Regional Pancake Recipes
Even though most often it is the thinly made and rolled up English pancake which is thought of on Shrove Tuesday there are different regional pancake recipes and indeed different ‘national’ pancake recipes eaten on this day. Dorothy Hartley in her 1954 book, ‘Food In England’ has this to say about the English pancake, “abroad pancakes are usually open and piled up together. In England our pancakes are symbols of our insular detachment, for each is rolled up by itself, aloof, with its own small slice of lemon.” She is right, but the differences are actually to be found closer to home, in Wales you have the complete opposite: ‘Crempog‘ are small, thickly risen pancakes made with buttermilk and which are served open faced. Scottish Pancakes (Scotch Pancakes) are similar to those in Wales, while the Irish Pancake, the Boxty Pancake (similar to Boxty) uses potato as an ingredient.

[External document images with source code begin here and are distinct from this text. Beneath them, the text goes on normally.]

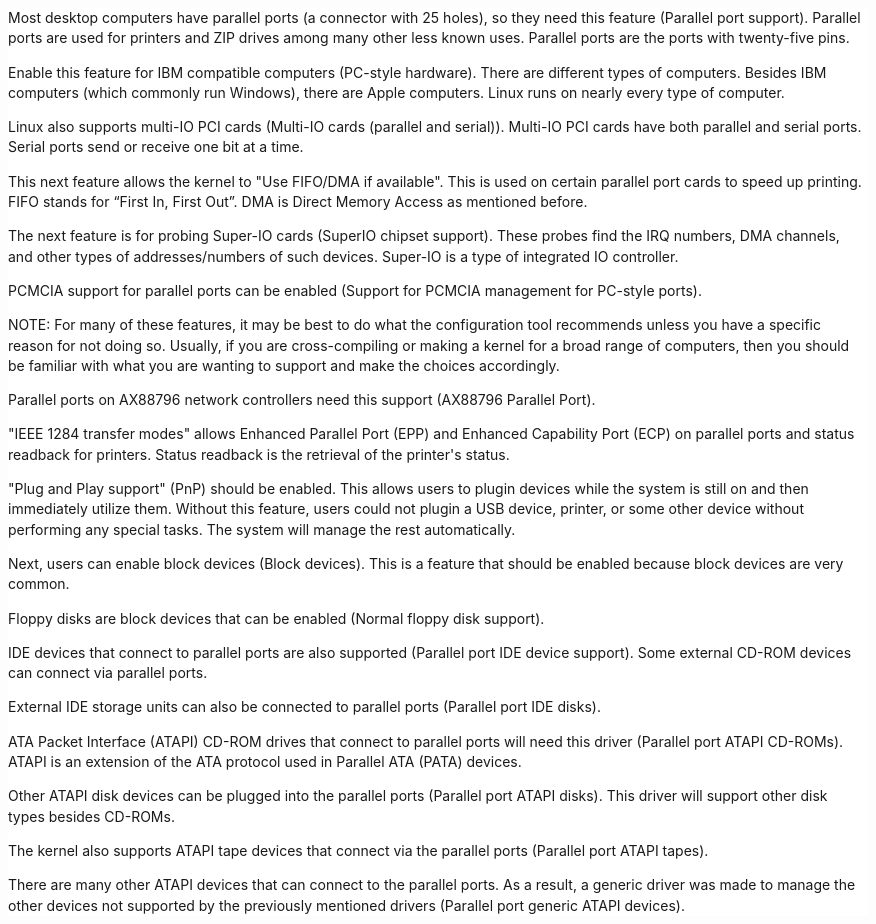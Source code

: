 Most desktop computers have parallel ports (a connector with 25 holes), so they need this feature (Parallel port support). Parallel ports are used for printers and ZIP drives among many other less known uses. Parallel ports are the ports with twenty-five pins.

Enable this feature for IBM compatible computers (PC-style hardware). There are different types of computers. Besides IBM computers (which commonly run Windows), there are Apple computers. Linux runs on nearly every type of computer.

Linux also supports multi-IO PCI cards (Multi-IO cards (parallel and serial)). Multi-IO PCI cards have both parallel and serial ports. Serial ports send or receive one bit at a time.

This next feature allows the kernel to "Use FIFO/DMA if available". This is used on certain parallel port cards to speed up printing. FIFO stands for “First In, First Out”. DMA is Direct Memory Access as mentioned before.

The next feature is for probing Super-IO cards (SuperIO chipset support). These probes find the IRQ numbers, DMA channels, and other types of addresses/numbers of such devices. Super-IO is a type of integrated IO controller.

PCMCIA support for parallel ports can be enabled (Support for PCMCIA management for PC-style ports).

NOTE: For many of these features, it may be best to do what the configuration tool recommends unless you have a specific reason for not doing so. Usually, if you are cross-compiling or making a kernel for a broad range of computers, then you should be familiar with what you are wanting to support and make the choices accordingly.

Parallel ports on AX88796 network controllers need this support (AX88796 Parallel Port).

"IEEE 1284 transfer modes" allows Enhanced Parallel Port (EPP) and Enhanced Capability Port (ECP) on parallel ports and status readback for printers. Status readback is the retrieval of the printer's status.

"Plug and Play support" (PnP) should be enabled. This allows users to plugin devices while the system is still on and then immediately utilize them. Without this feature, users could not plugin a USB device, printer, or some other device without performing any special tasks. The system will manage the rest automatically.

Next, users can enable block devices (Block devices). This is a feature that should be enabled because block devices are very common.

Floppy disks are block devices that can be enabled (Normal floppy disk support).

IDE devices that connect to parallel ports are also supported (Parallel port IDE device support). Some external CD-ROM devices can connect via parallel ports.

External IDE storage units can also be connected to parallel ports (Parallel port IDE disks).

ATA Packet Interface (ATAPI) CD-ROM drives that connect to parallel ports will need this driver (Parallel port ATAPI CD-ROMs). ATAPI is an extension of the ATA protocol used in Parallel ATA (PATA) devices.

Other ATAPI disk devices can be plugged into the parallel ports (Parallel port ATAPI disks). This driver will support other disk types besides CD-ROMs.

The kernel also supports ATAPI tape devices that connect via the parallel ports (Parallel port ATAPI tapes).

There are many other ATAPI devices that can connect to the parallel ports. As a result, a generic driver was made to manage the other devices not supported by the previously mentioned drivers (Parallel port generic ATAPI devices).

How Thick Should The Batter Be?
This depends. Not only is a batter of different thickness between the regions, but also between households, with people preferring a different thickness to their pancakes. However, a traditional English pancake batter is quite thin, about the consistency of single cream, while the Welsh pancake batter for a crempog is probably twice as thick, as are the Scottish and Irish ones. Note: a pancake batter will thicken up a little if left to ‘stand’ or ‘rest’ so it can afford to be a little runny when first made. And if you want to toss and flip the pancakes in the air the batter and the pancake needs to be thicker, so that it can withstand the force.
To Rest Or ‘Stand’ The Batter
Having made many, many batter mixes up we can state that if a batter is left to rest or ‘stand’ for a while, particularly if left for an hour in the fridge, after making it, the better it is to use, and the better the pancakes are to make. This is so that the raw flour can have time to absorb the milk and thicken the batter. If the batter contains rising agents like bicarbonate of soda then the batter is best left to stand only for an hour or so, or they are added just before using the batter – however, if the batter recipe is plain, and without rising agents, the batter can benefit from being left to stand over night in the fridge. After resting the batter needs to be re-invigorated by whisking thoroughly before using. To stop a thick ‘skin’ developing on the surface as it rests cover it in cling-film.